Neuroimaging studies with CT scan or MRI usually are performed for certain regions after careful examination and in cases in which electrodiagnostic studies have localized a lesion to a particular area. For example, if facial myokymia is confirmed, MRI study of the brain with special attention to posterior fossa is ordered to search for an anatomic lesion. Imaging studies are not otherwise necessary for establishing the diagnosis of myokymia.

Other Tests

Nerve conduction velocity (NCV) and EMG studies are necessary to qualify and quantify neurogenic/myogenic dysfunction.

Procedures

Lumbar puncture with examination of cerebrospinal fluid (CSF) usually is performed for patients with documented acute or chronic polyradiculoneuropathy, central nervous system demyelinating disorder, or other suspected inflammatory, infectious, or neoplastic processes.

Medical Care

Treatment of myokymia is focused largely on the underlying etiology. Most patients with facial or focal limb myokymia are not particularly disturbed by the myokymia itself. The accompanying symptoms of the particular neurological or medical conditions are the major concern to patients and their caretakers.

Activity

No particular activity restriction is imposed on a patient with myokymia. For patients with stiffness and painful cramps, conditioning of muscles by range of motion and isometric exercise is helpful.

Medication Summary

Phenytoin and carbamazepine have been proven to be effective in treating patients with generalized myokymia, specifically patients with continuous muscle fiber activity described by Isaacs syndrome. High therapeutic drug levels usually are required to reach satisfactory control of symptoms. EMG can objectively document the disappearance of myokymic discharges.

Other newer-generation anticonvulsant medications with mechanisms of action modulating sodium and potassium channels can also be tried with caution. Monitoring of potential adverse effects of phenytoin and carbamazepine and precautions for these drugs are no different from when they are used to treat epilepsy. Medications such as benzodiazepines have been tried with no consistent benefit.

Phenytoin (Dilantin)

Clinical Context:  Has promising results in patients with Isaacs syndrome. Relieves cramps and pain of involved muscles. EMG can document objective resolution of myokymic discharges. Mechanism of action possibly related to its effect on sodium channel.

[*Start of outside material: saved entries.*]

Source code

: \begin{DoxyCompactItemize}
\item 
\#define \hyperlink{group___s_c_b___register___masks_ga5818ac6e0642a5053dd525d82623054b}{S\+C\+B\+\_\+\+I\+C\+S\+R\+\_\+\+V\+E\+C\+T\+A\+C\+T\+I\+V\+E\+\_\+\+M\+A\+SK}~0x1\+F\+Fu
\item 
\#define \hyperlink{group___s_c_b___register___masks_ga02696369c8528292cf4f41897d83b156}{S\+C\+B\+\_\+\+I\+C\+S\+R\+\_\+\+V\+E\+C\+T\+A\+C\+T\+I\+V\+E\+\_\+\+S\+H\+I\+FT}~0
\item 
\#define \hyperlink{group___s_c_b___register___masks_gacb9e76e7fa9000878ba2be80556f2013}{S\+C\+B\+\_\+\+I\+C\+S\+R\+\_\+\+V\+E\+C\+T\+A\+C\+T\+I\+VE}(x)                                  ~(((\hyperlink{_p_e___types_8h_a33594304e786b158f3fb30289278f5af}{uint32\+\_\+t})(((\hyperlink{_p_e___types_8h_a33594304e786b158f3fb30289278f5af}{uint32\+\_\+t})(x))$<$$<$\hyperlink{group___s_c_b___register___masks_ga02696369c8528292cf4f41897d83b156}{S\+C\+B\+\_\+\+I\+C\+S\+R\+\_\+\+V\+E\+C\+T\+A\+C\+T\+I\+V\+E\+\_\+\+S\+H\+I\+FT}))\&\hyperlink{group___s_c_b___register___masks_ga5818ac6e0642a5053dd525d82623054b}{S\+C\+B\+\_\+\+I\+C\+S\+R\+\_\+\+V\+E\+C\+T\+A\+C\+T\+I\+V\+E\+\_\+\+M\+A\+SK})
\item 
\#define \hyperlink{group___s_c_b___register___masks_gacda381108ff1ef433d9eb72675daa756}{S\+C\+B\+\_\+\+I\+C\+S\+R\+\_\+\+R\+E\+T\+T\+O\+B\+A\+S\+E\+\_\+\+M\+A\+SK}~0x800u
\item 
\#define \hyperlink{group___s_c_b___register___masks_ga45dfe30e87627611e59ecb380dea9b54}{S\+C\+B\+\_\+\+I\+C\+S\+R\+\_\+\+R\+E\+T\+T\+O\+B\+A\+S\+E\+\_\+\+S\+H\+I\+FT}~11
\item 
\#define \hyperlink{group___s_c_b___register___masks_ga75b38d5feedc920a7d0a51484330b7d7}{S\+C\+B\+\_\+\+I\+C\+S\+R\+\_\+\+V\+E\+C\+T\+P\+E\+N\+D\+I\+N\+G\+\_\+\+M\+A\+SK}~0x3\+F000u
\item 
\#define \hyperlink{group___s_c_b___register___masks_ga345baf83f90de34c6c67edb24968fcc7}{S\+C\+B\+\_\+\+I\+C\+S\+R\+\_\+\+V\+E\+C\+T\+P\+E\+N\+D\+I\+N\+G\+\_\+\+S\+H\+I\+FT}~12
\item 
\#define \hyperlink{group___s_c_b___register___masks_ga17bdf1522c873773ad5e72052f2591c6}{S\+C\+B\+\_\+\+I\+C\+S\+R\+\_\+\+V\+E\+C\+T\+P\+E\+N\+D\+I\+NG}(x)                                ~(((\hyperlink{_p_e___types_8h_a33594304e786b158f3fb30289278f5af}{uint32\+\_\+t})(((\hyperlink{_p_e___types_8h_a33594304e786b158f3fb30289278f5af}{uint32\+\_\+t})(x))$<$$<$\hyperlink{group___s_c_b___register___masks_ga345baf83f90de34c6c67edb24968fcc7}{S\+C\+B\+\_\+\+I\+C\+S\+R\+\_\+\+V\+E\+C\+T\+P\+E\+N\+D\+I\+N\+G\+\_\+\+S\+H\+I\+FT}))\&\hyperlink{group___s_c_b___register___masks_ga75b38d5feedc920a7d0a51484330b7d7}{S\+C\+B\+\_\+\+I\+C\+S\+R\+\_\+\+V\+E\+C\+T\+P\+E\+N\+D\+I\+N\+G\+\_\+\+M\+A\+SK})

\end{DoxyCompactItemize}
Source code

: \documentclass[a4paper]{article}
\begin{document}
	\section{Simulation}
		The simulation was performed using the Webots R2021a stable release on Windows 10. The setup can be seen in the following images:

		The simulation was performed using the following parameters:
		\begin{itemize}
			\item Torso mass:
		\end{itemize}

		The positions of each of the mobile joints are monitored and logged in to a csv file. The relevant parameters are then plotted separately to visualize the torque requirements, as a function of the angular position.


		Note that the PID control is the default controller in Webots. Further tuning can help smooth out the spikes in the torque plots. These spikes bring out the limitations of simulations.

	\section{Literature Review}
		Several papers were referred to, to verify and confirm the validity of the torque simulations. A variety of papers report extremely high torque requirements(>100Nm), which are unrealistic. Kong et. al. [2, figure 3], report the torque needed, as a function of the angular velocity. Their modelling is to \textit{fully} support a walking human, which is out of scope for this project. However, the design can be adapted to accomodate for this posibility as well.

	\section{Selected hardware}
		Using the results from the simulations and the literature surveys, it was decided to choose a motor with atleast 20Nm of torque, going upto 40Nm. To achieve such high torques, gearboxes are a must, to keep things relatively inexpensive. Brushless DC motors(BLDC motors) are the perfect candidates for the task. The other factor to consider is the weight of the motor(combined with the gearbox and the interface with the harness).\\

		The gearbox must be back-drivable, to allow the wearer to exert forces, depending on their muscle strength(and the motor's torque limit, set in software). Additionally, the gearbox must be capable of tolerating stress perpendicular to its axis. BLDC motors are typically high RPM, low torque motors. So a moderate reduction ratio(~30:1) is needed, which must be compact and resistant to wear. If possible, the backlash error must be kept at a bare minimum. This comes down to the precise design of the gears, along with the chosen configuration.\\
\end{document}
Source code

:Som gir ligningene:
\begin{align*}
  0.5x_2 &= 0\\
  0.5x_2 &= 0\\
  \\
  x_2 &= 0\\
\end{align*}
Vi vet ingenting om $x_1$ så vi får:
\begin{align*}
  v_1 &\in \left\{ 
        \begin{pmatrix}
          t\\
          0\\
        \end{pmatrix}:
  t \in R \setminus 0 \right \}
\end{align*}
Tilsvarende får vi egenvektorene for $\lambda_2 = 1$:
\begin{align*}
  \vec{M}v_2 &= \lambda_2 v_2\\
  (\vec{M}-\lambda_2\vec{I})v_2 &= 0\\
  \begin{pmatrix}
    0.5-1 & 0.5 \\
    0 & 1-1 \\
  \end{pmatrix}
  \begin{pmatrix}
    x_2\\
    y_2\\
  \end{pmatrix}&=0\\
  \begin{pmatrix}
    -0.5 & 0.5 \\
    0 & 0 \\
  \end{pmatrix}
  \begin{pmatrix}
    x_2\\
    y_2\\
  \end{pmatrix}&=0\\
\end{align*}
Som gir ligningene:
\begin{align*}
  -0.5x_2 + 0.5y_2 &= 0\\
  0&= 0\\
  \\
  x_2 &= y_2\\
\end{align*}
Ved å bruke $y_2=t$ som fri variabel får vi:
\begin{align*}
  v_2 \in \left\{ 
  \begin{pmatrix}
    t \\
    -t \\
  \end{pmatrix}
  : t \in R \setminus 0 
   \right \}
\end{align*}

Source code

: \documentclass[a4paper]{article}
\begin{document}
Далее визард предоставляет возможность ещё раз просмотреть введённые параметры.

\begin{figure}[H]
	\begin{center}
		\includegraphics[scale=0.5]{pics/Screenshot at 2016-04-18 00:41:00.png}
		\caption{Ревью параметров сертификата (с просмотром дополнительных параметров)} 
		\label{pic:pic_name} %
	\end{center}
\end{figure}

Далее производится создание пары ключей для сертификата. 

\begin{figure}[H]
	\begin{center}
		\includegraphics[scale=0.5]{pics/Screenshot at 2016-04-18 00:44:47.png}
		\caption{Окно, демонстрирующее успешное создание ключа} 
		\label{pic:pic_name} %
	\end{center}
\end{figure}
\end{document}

Dosage adjusted according to blood level. Target level should be at high therapeutic range.

Carbamazepine (Tegretol)

Clinical Context:  Has promising results in patients with Isaacs syndrome. Relieves cramps and pain of involved muscles. EMG can document objective resolution of myokymic discharges. Mechanism of action possibly related to its effect on sodium channel.

Dosage adjusted according to blood level. Target level should be at high therapeutic range.

Class Summary

These agents prevent seizure recurrence and terminate clinical and electrical seizure activity.

Author

Suying L Song, MD, Assistant Clinical Professor of Neurology, New York University School of Medicine

Disclosure: Nothing to disclose.

Specialty Editors

Francisco Talavera, PharmD, PhD, Adjunct Assistant Professor, University of Nebraska Medical Center College of Pharmacy; Editor-in-Chief, Medscape Drug Reference

Disclosure: Received salary from Medscape for employment. for: Medscape.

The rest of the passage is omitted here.